On the other side of the Atlantic, the United States is one of the top three oil and natural gas producers in the world, and is the second largest emitter of methane in the world, behind Russia. By building more methane infrastructure, we are not only making more leaky infrastructure, but also exacerbating the impacts fracking, transporting, refining and burning methane has on drinking water and air quality, while it continues to spew planet-warming GHGs into the atmosphere.
On December 15, the European Commission published a methane regulation aiming to reduce methane emissions in the energy sector. The proposal includes new rules for oil and gas companies on monitoring, reporting and verification, leak detection and repair and a ban on routine venting and flaring practices.
In the US, the Environmental Protection Agency is proposing regulations to reduce methane emissions from oil and gas drilling operations. The new rules would apply to existing and new oil and gas infrastructure. They will focus on new emissions monitoring programs to detect and fix leaks and restrict venting practices.
Ramping Up the Transatlantic Fossil Fuel Pipeline
Both EU and US initiatives have a high degree of hypocrisy. Massive public subsidies on both sides of the Atlantic are propping up mega gas projects, while public land is being leased to support even more fossil fuel extraction. More specifically, the EU is planning to invest €13 billion of public funds in 20 fossil gas mega projects and President Biden just signed an infrastructure bill that provides over $25 billion in new subsidies for the fossil fuel industry, on top of $121 billion in existing US fossil fuel subsidies. The Biden’s Administration recently leased-out more than 800 million acres of the Gulf of Mexico for fossil gas and oil extraction, the largest off-shore sale in US history.

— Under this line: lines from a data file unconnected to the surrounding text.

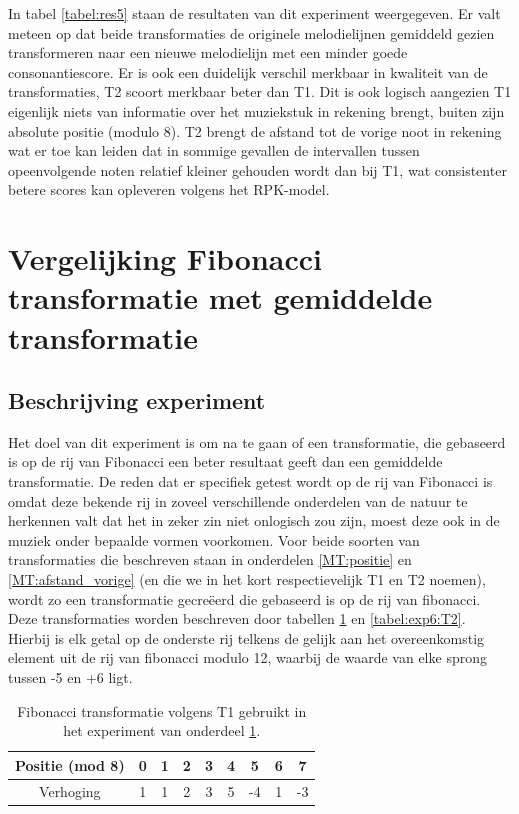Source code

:In tabel \ref{tabel:res5} staan de resultaten van dit experiment weergegeven. Er valt meteen op dat beide transformaties de originele melodielijnen gemiddeld gezien transformeren naar een nieuwe melodielijn met een minder goede consonantiescore. Er is ook een duidelijk verschil merkbaar in kwaliteit van de transformaties, T2 scoort merkbaar beter dan T1. Dit is ook logisch aangezien T1 eigenlijk niets van informatie over het muziekstuk in rekening brengt, buiten zijn absolute positie (modulo 8). T2 brengt de afstand tot de vorige noot in rekening wat er toe kan leiden dat in sommige gevallen de intervallen tussen opeenvolgende noten relatief kleiner gehouden wordt dan bij T1, wat consistenter betere scores kan opleveren volgens het RPK-model.

\section{Vergelijking Fibonacci transformatie met gemiddelde transformatie}
\label{experiment:6}
\subsection{Beschrijving experiment}
Het doel van dit experiment is om na te gaan of een transformatie, die gebaseerd is op de rij van Fibonacci een beter resultaat geeft dan een gemiddelde transformatie. De reden dat er specifiek getest wordt op de rij van Fibonacci is omdat deze bekende rij in zoveel verschillende onderdelen van de natuur te herkennen valt dat het in zeker zin niet onlogisch zou zijn, moest deze ook in de muziek onder bepaalde vormen voorkomen. Voor beide soorten van transformaties die beschreven staan in onderdelen \ref{MT:positie} en \ref{MT:afstand_vorige} (en die we in het kort respectievelijk T1 en T2 noemen), wordt zo een transformatie gecre\"eerd die gebaseerd is op de rij van fibonacci. Deze transformaties worden beschreven door tabellen \ref{tabel:exp6:T1} en \ref{tabel:exp6:T2}. Hierbij is elk getal op de onderste rij telkens de gelijk aan het overeenkomstig element uit de rij van fibonacci modulo 12, waarbij de waarde van elke sprong tussen -5 en +6 ligt.

\begin{table}
  \centering
  \begin{tabular}{c | c c c c c c c c }
    Positie (mod 8) & 0 & 1 & 2 & 3 & 4 & 5 & 6 & 7 \\
    \hline
    \hline
    Verhoging & 1 & 1 & 2 & 3 & 5 & -4 & 1 & -3 \\
  \end{tabular}
  \caption{Fibonacci transformatie volgens T1 gebruikt in het experiment van onderdeel \ref{experiment:6}.}
  \label{tabel:exp6:T1}
\end{table}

The US is number one in LNG sales to the EU this year. Even though the supply chain on EU territory is only a small fraction of the fossil fuels consumed in Europe, the proposed methane measures does not consider halting exports overseas (in the US) or imports from overseas (in the EU). They do not impose any monitoring or fixing of leaks occurring outside the EU, but only mild requirements for importers to provide information. On the contrary, new unprofitable (without public subsidies) and unnecessary LNG terminals are under construction in the EU to import fracked gas.
The construction of an LNG terminal in Cyprus (Cyprus2EU), which the EU could finance through its inclusion on the 5th PCI list, will lock the island into a fossil gas future for decades. This goes hand in hand with reckless plans within EU member states. Just a few days ago the Dutch government granted a subsidy of more than €4 million to the LNG-Zero project, which includes the adoption of the dangerous and unproven Carbon Capture and Storage (CCS) technology. The project suggests that methane emission measures and CCS can lead to “clean” LNG, a claim that has no basis in reality and outright ignores the impacts that fossil fuels have on public health and the environment.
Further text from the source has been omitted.